Con apuros llegamos a la hora fijada a la Galleria que, desde buen principio, se nos anuncia como una auténtica fiesta de Bernini aunque los folletos nos hablan de Caravaggio, Bellini, Tiziano y muchos otros.

Y, efectivamente, nos encontramos en la sala de entrada - conocida por el nombre del autor que le dio la forma final, Mariano Rossi - estatuas, bustos y algún autorretrato de Bernini, todo y que no nos impresionan tanto como esperábamos: ¿obras menores?. Seguidamente, L'ultima cena de Bassano, Allegoria della scoperta dell America de Zucchi, Il colosseo de Canaletto, Norandino e Lucina sorpresi dall'orco de Lanfranco y el Cristo flagellato de Tiziano, nos apasionan sobre las demás. Empezamos a disfrutar. En el recorrido por la planta superior nos esperan sorpresas mayores: por ejemplo, el Ritratto d'uomo de Antonello da Messina, que parece perseguirte con su mirada a ratos indulgente, a ratos burlona, a ratos suspicaz, por donde quiera que te muevas, el casi hiperrealismo avant la lettre y el intenso colorido de La Deposizione de Rafael, primorosamente enmarcado por las cinco telas del austríaco Anton von Maron que decoran el techo de la sala en torno al tema de Dido y Eneas, o el intenso y sutil erotismo de la Venere ed Amore con un favo di miele de Cranach.

Descendemos de nuevo a la planta baja para abordar las salas que albergan las obras más importantes de Bernini y nos damos de bruces con la memorable Il ratto de Proserpina, una de esas esculturas ya vistas hace años en alguna diapositiva de la clase de Historia del Arte y cuyo dramatismo y dinamicidad saboreamos con el placer del reconocimiento de lo ya apreciado en su momento, como unos minutos después hacemos con la magistral Apollo e Dafne. Entre ambas, dos obras de Caravaggio destacan entre las demás: La Madonna dei Palafreneri y el espectacular Giovane con canestra di frutta, cuyo magnetismo tal vez provenga del contraste entre la minuciosa representación del bodegón y el impresionismo del rostro del joven.

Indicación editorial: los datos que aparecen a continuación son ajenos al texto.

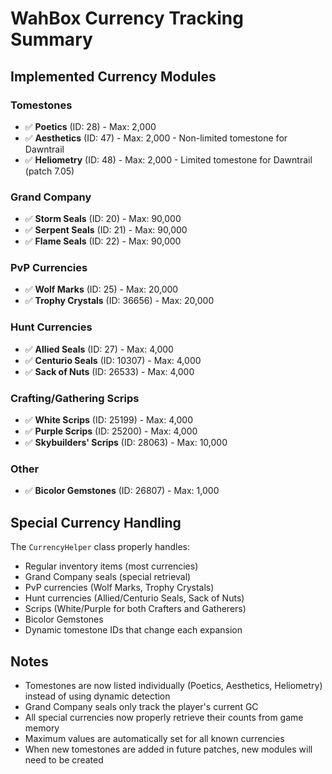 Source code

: # WahBox Currency Tracking Summary

## Implemented Currency Modules

### Tomestones
- ✅ **Poetics** (ID: 28) - Max: 2,000
- ✅ **Aesthetics** (ID: 47) - Max: 2,000 - Non-limited tomestone for Dawntrail
- ✅ **Heliometry** (ID: 48) - Max: 2,000 - Limited tomestone for Dawntrail (patch 7.05)

### Grand Company
- ✅ **Storm Seals** (ID: 20) - Max: 90,000
- ✅ **Serpent Seals** (ID: 21) - Max: 90,000
- ✅ **Flame Seals** (ID: 22) - Max: 90,000

### PvP Currencies
- ✅ **Wolf Marks** (ID: 25) - Max: 20,000
- ✅ **Trophy Crystals** (ID: 36656) - Max: 20,000

### Hunt Currencies
- ✅ **Allied Seals** (ID: 27) - Max: 4,000
- ✅ **Centurio Seals** (ID: 10307) - Max: 4,000
- ✅ **Sack of Nuts** (ID: 26533) - Max: 4,000

### Crafting/Gathering Scrips
- ✅ **White Scrips** (ID: 25199) - Max: 4,000
- ✅ **Purple Scrips** (ID: 25200) - Max: 4,000
- ✅ **Skybuilders' Scrips** (ID: 28063) - Max: 10,000

### Other
- ✅ **Bicolor Gemstones** (ID: 26807) - Max: 1,000

## Special Currency Handling

The `CurrencyHelper` class properly handles:
- Regular inventory items (most currencies)
- Grand Company seals (special retrieval)
- PvP currencies (Wolf Marks, Trophy Crystals)
- Hunt currencies (Allied/Centurio Seals, Sack of Nuts)
- Scrips (White/Purple for both Crafters and Gatherers)
- Bicolor Gemstones
- Dynamic tomestone IDs that change each expansion

## Notes
- Tomestones are now listed individually (Poetics, Aesthetics, Heliometry) instead of using dynamic detection
- Grand Company seals only track the player's current GC
- All special currencies now properly retrieve their counts from game memory
- Maximum values are automatically set for all known currencies
- When new tomestones are added in future patches, new modules will need to be created
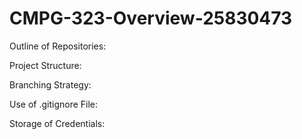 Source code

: # CMPG-323-Overview-25830473

Outline of Repositories:

Project Structure:

Branching Strategy:

Use of .gitignore File:

Storage of Credentials:

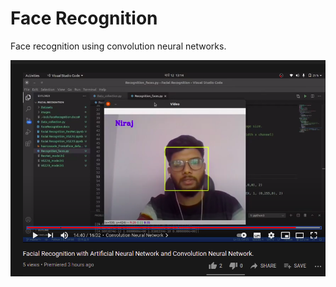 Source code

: # Face Recognition

Face recognition using convolution neural networks.

<img src = "https://github.com/nirajpoudel/Facial-Recognition/blob/master/Images/youtube.png?raw=true">
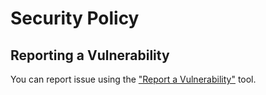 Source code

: # Security Policy

## Reporting a Vulnerability

You can report issue using the ["Report a Vulnerability"](https://github.com/scottstraughan/saorsail-popular-db/security/advisories/new)
tool.
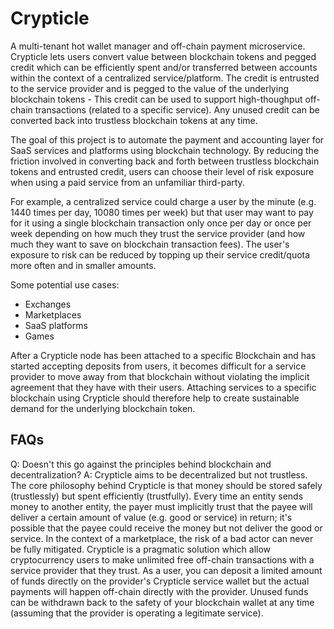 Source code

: # Crypticle

A multi-tenant hot wallet manager and off-chain payment microservice. Crypticle lets users convert value between blockchain tokens and pegged credit which can be efficiently spent and/or transferred between accounts within the context of a centralized service/platform. The credit is entrusted to the service provider and is pegged to the value of the underlying blockchain tokens - This credit can be used to support high-thoughput off-chain transactions (related to a specific service). Any unused credit can be converted back into trustless blockchain tokens at any time.

The goal of this project is to automate the payment and accounting layer for SaaS services and platforms using blockchain technology.
By reducing the friction involved in converting back and forth between trustless blockchain tokens and entrusted credit, users can choose their level of risk exposure when using a paid service from an unfamiliar third-party.

For example, a centralized service could charge a user by the minute (e.g. 1440 times per day, 10080 times per week) but that user may want to pay for it using a single blockchain transaction only once per day or once per week depending on how much they trust the service provider (and how much they want to save on blockchain transaction fees). The user's exposure to risk can be reduced by topping up their service credit/quota more often and in smaller amounts.

Some potential use cases:

- Exchanges
- Marketplaces
- SaaS platforms
- Games

After a Crypticle node has been attached to a specific Blockchain and has started accepting deposits from users, it becomes difficult for a service provider to move away from that blockchain without violating the implicit agreement that they have with their users. Attaching services to a specific blockchain using Crypticle should therefore help to create sustainable demand for the underlying blockchain token.

## FAQs

Q: Doesn't this go against the principles behind blockchain and decentralization?
A: Crypticle aims to be decentralized but not trustless. The core philosophy behind Crypticle is that money should be stored safely (trustlessly) but spent efficiently (trustfully). Every time an entity sends money to another entity, the payer must implicitly trust that the payee will deliver a certain amount of value (e.g. good or service) in return; it's possible that the payee could receive the money but not deliver the good or service. In the context of a marketplace, the risk of a bad actor can never be fully mitigated. Crypticle is a pragmatic solution which allow cryptocurrency users to make unlimited free off-chain transactions with a service provider that they trust. As a user, you can deposit a limited amount of funds directly on the provider's Crypticle service wallet but the actual payments will happen off-chain directly with the provider. Unused funds can be withdrawn back to the safety of your blockchain wallet at any time (assuming that the provider is operating a legitimate service).
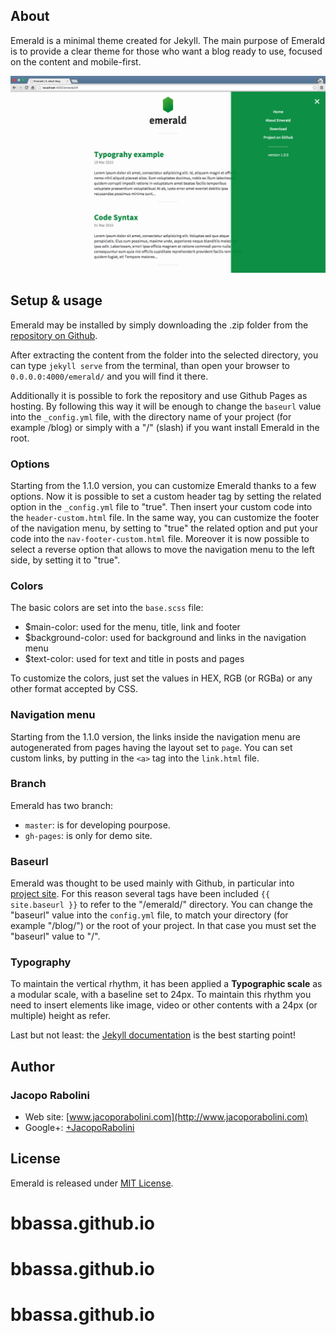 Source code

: ## About
Emerald is a minimal theme created for Jekyll. The main purpose of Emerald is to provide a clear theme for those who want a blog ready to use, focused on the content and mobile-first.

![Emerald](/img/Emerald01.png "Emerald")

## Setup & usage
Emerald may be installed by simply downloading the .zip folder from the [repository on Github](https://github.com/KingFelix/emerald/archive/master.zip).

After extracting the content from the folder into the selected directory, you can type ``jekyll serve`` from the terminal, than open your browser to ``0.0.0.0:4000/emerald/`` and you will find it there.

Additionally it is possible to fork the repository and use Github Pages as hosting. By following this way it will be enough to change the ``baseurl`` value into the ``_config.yml`` file, with the directory name of your project (for example /blog) or simply with a "/" (slash) if you want install Emerald in the root.

### Options
Starting from the 1.1.0 version, you can customize Emerald thanks to a few options. Now it is possible to set a custom header tag by setting the related option in the ``_config.yml`` file to "true". Then insert your custom code into the ``header-custom.html`` file.
In the same way, you can customize the footer of the navigation menu, by setting to "true" the related option and put your code into the ``nav-footer-custom.html`` file.
Moreover it is now possible to select a reverse option that allows to move the navigation menu to the left side, by setting it to "true".

### Colors
The basic colors are set into the ``base.scss`` file:
- $main-color: used for the menu, title, link and footer
- $background-color: used for background and links in the navigation menu
- $text-color: used for text and title in posts and pages 

To customize the colors, just set the values in HEX, RGB (or RGBa) or any other format accepted by CSS.

### Navigation menu
Starting from the 1.1.0 version, the links inside the navigation menu are autogenerated from pages having the layout set to ``page``.
You can set custom links, by putting in the ``<a>`` tag into the ``link.html`` file.

### Branch
Emerald has two branch: 
- ``master``: is for developing pourpose.
- ``gh-pages``: is only for demo site.  

### Baseurl
Emerald was thought to be used mainly with Github, in particular into [project site](https://pages.github.com/). For this reason several tags have been included ``{{ site.baseurl }}`` to refer to the "/emerald/" directory.
You can change the "baseurl" value into the ``config.yml`` file, to match your directory (for example "/blog/") or the root of your project. In that case you must set the "baseurl" value to "/".

### Typography
To maintain the vertical rhythm, it has been applied a **Typographic scale** as a modular scale, with a baseline set to 24px. To maintain this rhythm you need to insert elements like image, video or other contents with a 24px (or multiple) height as refer.

Last but not least: the [Jekyll documentation](http://jekyllrb.com) is the best starting point! 

## Author

### Jacopo Rabolini

- Web site: [www.jacoporabolini.com](http://www.jacoporabolini.com)
- Google+: [+JacopoRabolini](https://plus.google.com/u/0/+JacopoRabolini/posts)

## License
Emerald is released under [MIT License](license.md).
# bbassa.github.io
# bbassa.github.io
# bbassa.github.io
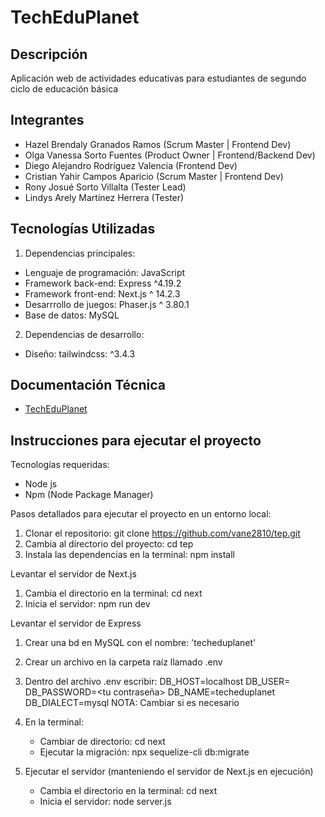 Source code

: # TechEduPlanet

## Descripción
Aplicación web de actividades educativas para estudiantes de segundo ciclo de educación básica

## Integrantes 
- Hazel Brendaly Granados Ramos (Scrum Master | Frontend Dev)
- Olga Vanessa Sorto Fuentes (Product Owner | Frontend/Backend Dev)
- Diego Alejandro Rodríguez Valencia (Frontend Dev)
- Cristian Yahir Campos Aparicio (Scrum Master | Frontend Dev)
- Rony Josué Sorto Villalta (Tester Lead)
- Lindys Arely Martínez Herrera (Tester)

## Tecnologías Utilizadas

1. Dependencias principales:
- Lenguaje de programación: JavaScript
- Framework back-end: Express ^4.19.2
- Framework front-end: Next.js ^ 14.2.3
- Desarrrollo de juegos: Phaser.js ^ 3.80.1
- Base de datos: MySQL
  
2. Dependencias de desarrollo:
- Diseño: tailwindcss: ^3.4.3

## Documentación Técnica

- [TechEduPlanet](https://marvelous-dove-a2f.notion.site/Documento-T-cnico-TechEduPlanet-147901da42b4808f9619d99f9c15bc7c?pvs=4)

## Instrucciones para ejecutar el proyecto

Tecnologías requeridas: 
- Node js
- Npm (Node Package Manager)
  
Pasos detallados para ejecutar el proyecto en un entorno local:

1. Clonar el repositorio: git clone https://github.com/vane2810/tep.git
2. Cambia al directorio del proyecto: cd tep
3. Instala las dependencias en la terminal:
     npm install

Levantar el servidor de Next.js
1. Cambia el directorio en la terminal: cd next
2. Inicia el servidor: npm run dev
   
Levantar el servidor de Express 
1. Crear una bd en MySQL con el nombre: 'techeduplanet'
2. Crear un archivo en la carpeta raíz llamado .env
3. Dentro del archivo .env escribir: 
          DB_HOST=localhost
          DB_USER=<tu usuario>
          DB_PASSWORD=<tu contraseña>
          DB_NAME=techeduplanet
          DB_DIALECT=mysql
NOTA: Cambiar si es necesario
4. En la terminal:
    - Cambiar de directorio: cd next
    - Ejecutar la migración: npx sequelize-cli db:migrate
      
5. Ejecutar el servidor (manteniendo el servidor de Next.js en ejecución)
    - Cambia el directorio en la terminal: cd next
     - Inicia el servidor: node server.js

Tras casi tres horas, abandonamos la Galleria para pasear por Villa Borghese. Explico a Esther y los niños la impresión que me produjo en el verano de 1980: acostumbrado a los diminutos y secos parques y jardines de Barcelona, el parque romano, amplio y frondoso, se convirtió en una especie de paradigma del jardín público hasta que lo desplazó el Bois de Boulogne algunos años más tarde. En esta oportunidad, sin embargo, Villa Borghese parece haber perdido parte de su esplendor: parterres secos y descuidados, plazas sucias y árboles enfermos reemplazan la exhuberancia por la senectud. No resulta un paseo tan hermoso como uno esperaba. Tras fotografiarnos junto al famoso monumento a Goethe de Eberlein, abandonamos los jardines con la sospecha de que no volveremos.